Data extract
++++++++++

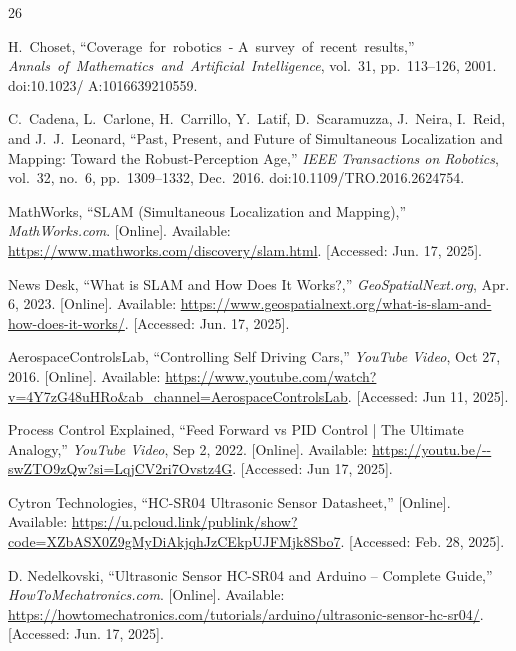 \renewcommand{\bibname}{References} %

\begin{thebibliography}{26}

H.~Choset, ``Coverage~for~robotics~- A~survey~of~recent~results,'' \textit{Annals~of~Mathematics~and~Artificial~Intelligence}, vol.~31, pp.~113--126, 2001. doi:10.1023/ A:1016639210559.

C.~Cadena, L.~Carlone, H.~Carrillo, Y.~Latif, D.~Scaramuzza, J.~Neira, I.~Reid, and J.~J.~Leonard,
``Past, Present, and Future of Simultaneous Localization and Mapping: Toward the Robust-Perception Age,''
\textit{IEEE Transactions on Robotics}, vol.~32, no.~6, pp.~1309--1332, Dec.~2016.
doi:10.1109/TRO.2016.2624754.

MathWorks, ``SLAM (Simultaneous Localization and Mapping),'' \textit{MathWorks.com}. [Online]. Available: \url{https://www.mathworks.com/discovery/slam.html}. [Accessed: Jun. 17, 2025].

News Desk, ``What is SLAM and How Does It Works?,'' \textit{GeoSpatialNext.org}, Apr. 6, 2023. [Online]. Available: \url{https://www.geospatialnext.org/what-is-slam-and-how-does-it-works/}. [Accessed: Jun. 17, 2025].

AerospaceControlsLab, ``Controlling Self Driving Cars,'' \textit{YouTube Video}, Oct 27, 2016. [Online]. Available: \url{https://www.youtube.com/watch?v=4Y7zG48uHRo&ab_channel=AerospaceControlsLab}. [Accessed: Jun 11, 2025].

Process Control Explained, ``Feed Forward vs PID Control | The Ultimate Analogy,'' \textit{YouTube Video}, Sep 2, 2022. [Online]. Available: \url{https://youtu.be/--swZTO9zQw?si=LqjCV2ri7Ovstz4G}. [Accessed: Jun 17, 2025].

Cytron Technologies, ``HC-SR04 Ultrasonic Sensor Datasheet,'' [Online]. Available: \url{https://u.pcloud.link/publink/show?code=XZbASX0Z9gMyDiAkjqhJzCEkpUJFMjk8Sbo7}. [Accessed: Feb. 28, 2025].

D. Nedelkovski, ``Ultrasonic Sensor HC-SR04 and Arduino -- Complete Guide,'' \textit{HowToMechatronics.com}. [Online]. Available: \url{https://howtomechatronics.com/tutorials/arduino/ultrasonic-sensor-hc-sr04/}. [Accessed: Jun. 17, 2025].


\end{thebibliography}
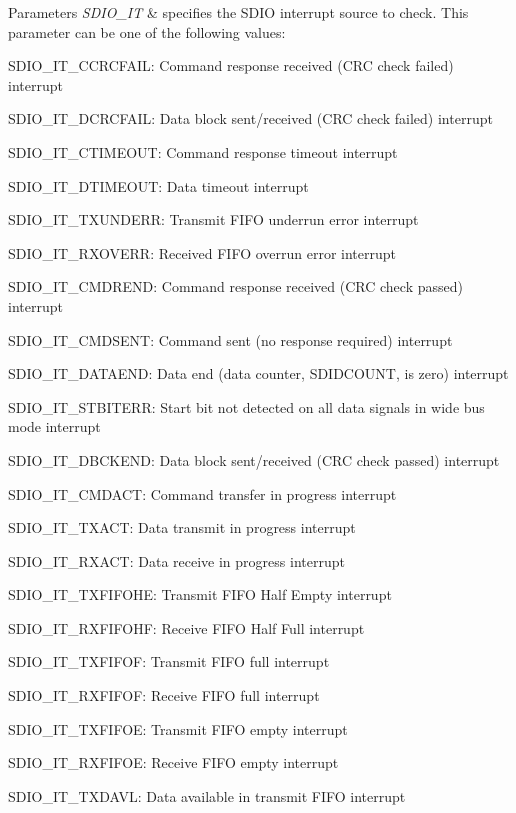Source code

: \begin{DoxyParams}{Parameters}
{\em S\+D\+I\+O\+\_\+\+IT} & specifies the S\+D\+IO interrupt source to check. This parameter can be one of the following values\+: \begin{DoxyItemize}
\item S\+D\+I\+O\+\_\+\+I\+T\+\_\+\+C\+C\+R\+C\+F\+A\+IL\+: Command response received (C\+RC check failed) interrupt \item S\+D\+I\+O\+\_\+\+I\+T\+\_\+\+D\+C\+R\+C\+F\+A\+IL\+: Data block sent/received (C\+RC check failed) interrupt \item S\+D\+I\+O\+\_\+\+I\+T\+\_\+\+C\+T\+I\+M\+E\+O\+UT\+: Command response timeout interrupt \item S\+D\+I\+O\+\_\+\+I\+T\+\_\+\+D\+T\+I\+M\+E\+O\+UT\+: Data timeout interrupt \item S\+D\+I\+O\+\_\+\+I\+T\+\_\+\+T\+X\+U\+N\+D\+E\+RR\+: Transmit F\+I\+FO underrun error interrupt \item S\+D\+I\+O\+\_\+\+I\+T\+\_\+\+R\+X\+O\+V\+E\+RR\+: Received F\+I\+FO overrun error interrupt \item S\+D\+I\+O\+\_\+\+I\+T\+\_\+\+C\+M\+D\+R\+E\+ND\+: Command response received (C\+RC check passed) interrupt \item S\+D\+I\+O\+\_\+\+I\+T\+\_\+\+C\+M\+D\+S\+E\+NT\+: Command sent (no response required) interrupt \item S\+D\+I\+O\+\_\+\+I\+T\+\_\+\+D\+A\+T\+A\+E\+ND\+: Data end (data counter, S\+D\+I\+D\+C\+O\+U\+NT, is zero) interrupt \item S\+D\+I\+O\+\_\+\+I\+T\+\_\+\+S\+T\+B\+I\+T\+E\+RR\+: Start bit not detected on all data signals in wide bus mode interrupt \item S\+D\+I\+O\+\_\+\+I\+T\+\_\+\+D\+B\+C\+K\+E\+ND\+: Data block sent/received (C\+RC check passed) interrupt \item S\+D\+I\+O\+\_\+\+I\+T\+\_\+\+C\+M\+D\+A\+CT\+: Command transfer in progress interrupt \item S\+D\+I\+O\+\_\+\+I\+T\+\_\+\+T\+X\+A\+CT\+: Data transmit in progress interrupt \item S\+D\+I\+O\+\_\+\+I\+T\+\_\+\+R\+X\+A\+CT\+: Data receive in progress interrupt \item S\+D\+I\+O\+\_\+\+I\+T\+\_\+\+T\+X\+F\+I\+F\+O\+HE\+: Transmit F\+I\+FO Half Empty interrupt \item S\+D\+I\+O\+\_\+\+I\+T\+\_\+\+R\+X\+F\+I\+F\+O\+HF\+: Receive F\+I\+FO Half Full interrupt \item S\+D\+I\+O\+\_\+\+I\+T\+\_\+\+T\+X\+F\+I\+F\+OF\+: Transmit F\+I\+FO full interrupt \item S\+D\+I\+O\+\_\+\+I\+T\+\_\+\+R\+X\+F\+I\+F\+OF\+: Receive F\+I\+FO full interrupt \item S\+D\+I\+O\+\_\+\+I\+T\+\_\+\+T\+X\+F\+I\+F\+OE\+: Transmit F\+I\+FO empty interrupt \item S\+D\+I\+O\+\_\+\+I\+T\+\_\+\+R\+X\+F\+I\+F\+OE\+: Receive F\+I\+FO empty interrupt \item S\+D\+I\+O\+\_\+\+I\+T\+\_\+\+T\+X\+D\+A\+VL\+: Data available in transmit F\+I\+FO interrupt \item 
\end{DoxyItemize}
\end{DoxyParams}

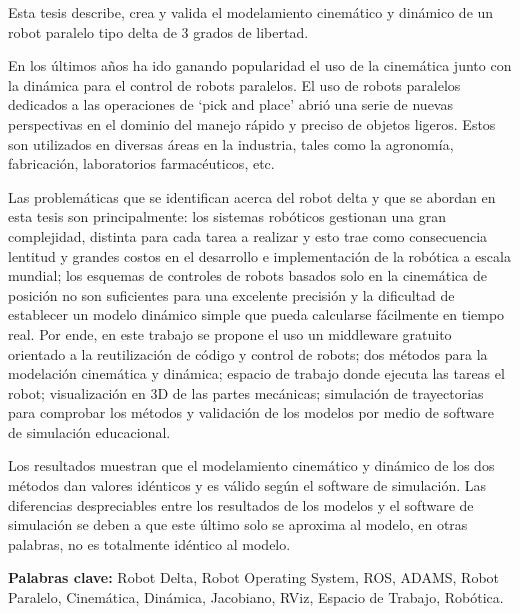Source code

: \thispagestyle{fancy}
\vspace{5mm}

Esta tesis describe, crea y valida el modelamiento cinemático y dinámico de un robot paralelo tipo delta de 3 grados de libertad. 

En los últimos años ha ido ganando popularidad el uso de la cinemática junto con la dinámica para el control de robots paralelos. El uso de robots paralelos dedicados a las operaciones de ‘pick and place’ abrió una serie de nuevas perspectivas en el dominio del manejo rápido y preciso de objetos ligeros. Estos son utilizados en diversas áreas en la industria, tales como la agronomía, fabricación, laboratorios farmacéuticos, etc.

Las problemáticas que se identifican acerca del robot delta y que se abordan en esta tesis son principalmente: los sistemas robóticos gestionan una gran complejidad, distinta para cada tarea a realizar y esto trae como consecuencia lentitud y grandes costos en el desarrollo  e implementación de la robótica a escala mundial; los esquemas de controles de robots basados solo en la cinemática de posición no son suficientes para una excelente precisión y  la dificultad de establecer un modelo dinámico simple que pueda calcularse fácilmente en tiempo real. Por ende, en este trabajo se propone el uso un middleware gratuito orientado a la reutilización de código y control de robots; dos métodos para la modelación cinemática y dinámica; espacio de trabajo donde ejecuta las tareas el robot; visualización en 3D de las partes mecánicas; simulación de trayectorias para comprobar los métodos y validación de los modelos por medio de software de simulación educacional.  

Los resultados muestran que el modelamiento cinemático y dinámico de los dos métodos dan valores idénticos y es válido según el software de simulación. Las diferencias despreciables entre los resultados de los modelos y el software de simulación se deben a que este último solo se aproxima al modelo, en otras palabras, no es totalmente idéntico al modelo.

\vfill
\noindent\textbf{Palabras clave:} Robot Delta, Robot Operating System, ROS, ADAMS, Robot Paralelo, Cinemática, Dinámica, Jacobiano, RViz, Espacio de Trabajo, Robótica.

++++++++++

What is being asked
Starting at the line above that holds "Feb. 28, 2025]." and ending at the line that holds "Sensor HC-SR04 and", transcribe each line exactly and include no other lines.

Reply
Cytron Technologies, ``HC-SR04 Ultrasonic Sensor Datasheet,'' [Online]. Available: \url{https://u.pcloud.link/publink/show?code=XZbASX0Z9gMyDiAkjqhJzCEkpUJFMjk8Sbo7}. [Accessed: Feb. 28, 2025].

D. Nedelkovski, ``Ultrasonic Sensor HC-SR04 and Arduino -- Complete Guide,'' \textit{HowToMechatronics.com}. [Online]. Available: \url{https://howtomechatronics.com/tutorials/arduino/ultrasonic-sensor-hc-sr04/}. [Accessed: Jun. 17, 2025].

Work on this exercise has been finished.